US Republican Representative Darrell Issa

House Oversight and Government Reform Committee Chairman
US Republican Representative Darrell Issa

Yet another Obama administration scandal has emerged. President Barack Obama and his staff have been chipping away at our constitutional rights since he claimed the Oval Office. The NSA, IRS, Fast and Furious, and Benghazi scandals have sadly not been enough to wake up the majority of the populace to the tactics of the most freedom-infringing administration in the history of the republic. Perhaps the emerging US Department of Energy (DOE) scandal will finally force the eyes of all Americans to open wide, vigorously consume the facts, and stand against tyranny.

In 2012, the DOE was very publicly embarrassed when a group of anti-nuclear activists was able to sneak inside the Y-12 National Security Complex in Oak Ridge, Tennessee. The protestors included an 83-year-old nun. If such a group could manage to thwart security at the facility, gaining entry should be a piece of cake for terrorists.

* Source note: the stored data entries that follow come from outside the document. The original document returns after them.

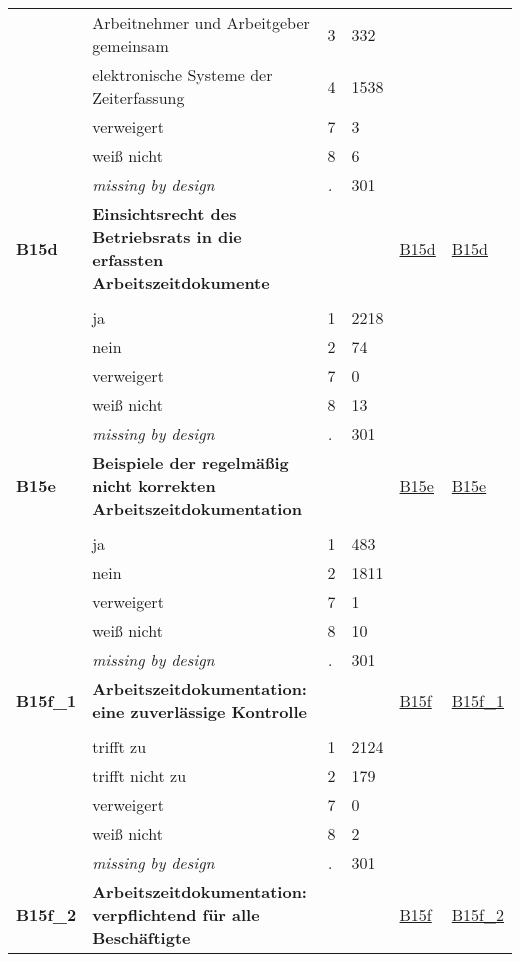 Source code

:\begin{longtable}{| L{2.45cm} | L{6cm} | C{1.5cm} | R{1cm} | C{2.25cm} | C{2.25cm} |}
   & Arbeitnehmer und Arbeitgeber gemeinsam & 3 & 332 &  &  \\ 
   & elektronische Systeme der Zeiterfassung & 4 & 1538 &  &  \\ 
   & verweigert & 7 & 3 &  &  \\ 
   & weiß nicht & 8 & 6 &  &  \\ 
   & \textit{missing by design} & \textit{.} & 301 &  &  \\ 
   \midrule
\textbf{B15d}\label{var:B15d} & \textbf{Einsichtsrecht des Betriebsrats in die erfassten Arbeitszeitdokumente} &  &  & \hyperref[B15d]{B15d} & \hyperref[var:suf:B15d]{B15d} \\ 
   &  &  &  &  &  \\ 
   & ja & 1 & 2218 &  &  \\ 
   & nein & 2 & 74 &  &  \\ 
   & verweigert & 7 & 0 &  &  \\ 
   & weiß nicht & 8 & 13 &  &  \\ 
   & \textit{missing by design} & \textit{.} & 301 &  &  \\ 
   \midrule
\textbf{B15e}\label{var:B15e} & \textbf{Beispiele der regelmäßig nicht korrekten Arbeitszeitdokumentation} &  &  & \hyperref[B15e]{B15e} & \hyperref[var:suf:B15e]{B15e} \\ 
   &  &  &  &  &  \\ 
   & ja & 1 & 483 &  &  \\ 
   & nein & 2 & 1811 &  &  \\ 
   & verweigert & 7 & 1 &  &  \\ 
   & weiß nicht & 8 & 10 &  &  \\ 
   & \textit{missing by design} & \textit{.} & 301 &  &  \\ 
   \midrule
\textbf{B15f\_1}\label{var:B15f:1} & \textbf{Arbeitszeitdokumentation: eine zuverlässige Kontrolle} &  &  & \hyperref[B15f]{B15f} & \hyperref[var:suf:B15f:1]{B15f\_1} \\ 
   &  &  &  &  &  \\ 
   & trifft zu & 1 & 2124 &  &  \\ 
   & trifft nicht zu & 2 & 179 &  &  \\ 
   & verweigert & 7 & 0 &  &  \\ 
   & weiß nicht & 8 & 2 &  &  \\ 
   & \textit{missing by design} & \textit{.} & 301 &  &  \\ 
   \midrule
\textbf{B15f\_2}\label{var:B15f:2} & \textbf{Arbeitszeitdokumentation: verpflichtend für alle Beschäftigte} &  &  & \hyperref[B15f]{B15f} & \hyperref[var:suf:B15f:2]{B15f\_2} \\ 

\end{longtable}

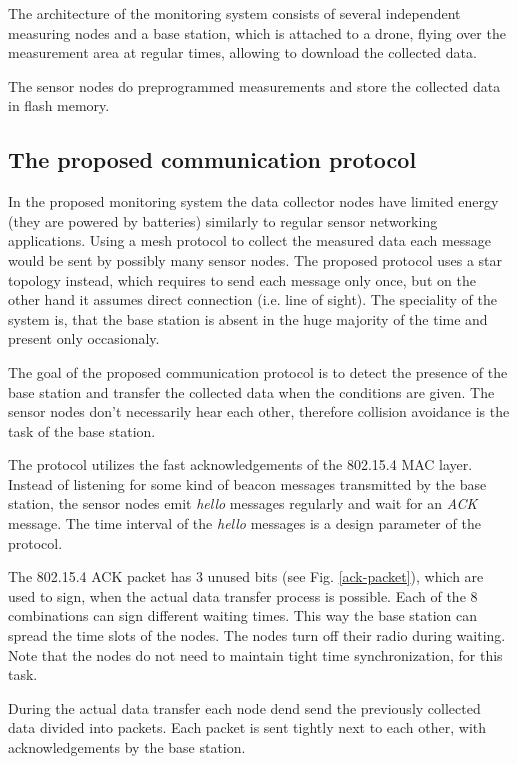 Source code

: \documentclass[conference]{IEEEtran}
\begin{document}
The architecture of the monitoring system consists of several independent
measuring nodes and a base station, which is attached to a drone, flying
over the measurement area at regular times, allowing to download the
collected data.

The sensor nodes do preprogrammed measurements and store the collected data
in flash memory. 

\subsection{The proposed communication protocol}

In the proposed monitoring system the data collector nodes have limited
energy (they are powered by batteries) similarly to regular sensor networking
applications. Using a mesh protocol to collect the measured data each message
would be sent by possibly many sensor nodes. The proposed protocol uses a star
topology instead, which requires to send each message only once, but on the
other hand it assumes direct connection (i.e. line of sight).
The speciality of the system is, that the base station is absent in the huge
majority of the time and present only occasionaly.

The goal of the proposed communication protocol is to detect the presence
of the base station and transfer the collected data when the conditions are
given. The sensor nodes don't necessarily hear each other, therefore collision
avoidance is the task of the base station.

The protocol utilizes the fast acknowledgements of the 802.15.4 MAC layer.
Instead of listening for some kind of beacon messages transmitted by the
base station, the sensor nodes emit \emph{hello} messages
regularly and wait for an \emph{ACK} message.
The time interval of the \emph{hello} messages is a design parameter of
the protocol.

The 802.15.4 ACK packet has 3 unused bits (see Fig. \ref{ack-packet}), which
are used to sign, when the actual data transfer process is possible.
Each of the 8 combinations can sign different waiting times. This way
the base station can spread the time slots of the nodes. The nodes turn off
their radio during waiting. Note that the nodes do not need to maintain tight
time synchronization, for this task.

During the actual data transfer each node dend send the
previously collected data divided into packets. Each packet is sent
tightly next to each other, with acknowledgements by the base station.
\end{document}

House Oversight and Government Reform Committee Chairman GOP Representative Darrell Issa maintains that Department of Energy officials ordered staffers not to speak with congressional investigators about whistleblower retaliation claims and illicit employment practices. Issa has consistently voiced opposition to constitutional wrongs by the Obama administration, but little to nothing has been done to unearth all the facts or punish the wrongdoers. Maybe this time will be different, maybe Americans from throughout the political spectrums will apply and maintain the pressure necessary to provoke true governmental accountability. A girl can only hope.

A letter written by Darrell Issa and shared in the Washington Free Beacon stated the DOE secretary issued a gag order after a critical inspector general report was issued last week. The Bonneville Power Administration, a division of the Department of Energy, has been accused of violating the hiring guidelines of the federal agency. According to the inspector general report, disadvantaged military veterans were hindered by the Bonneville Power Administration’s employment policies.

DOE Deputy Secretary Daniel Poneman allegedly instructed Bonneville Power Administration Manager Elliot Mainzer to tell workers not to discuss the discrimination against military veterans’s claims with anyone, even investigators sent by Congress. Daniel Poneman reportedly chose Elliot Mainzer to serve as the acting administrator of Bonneville Power Administration.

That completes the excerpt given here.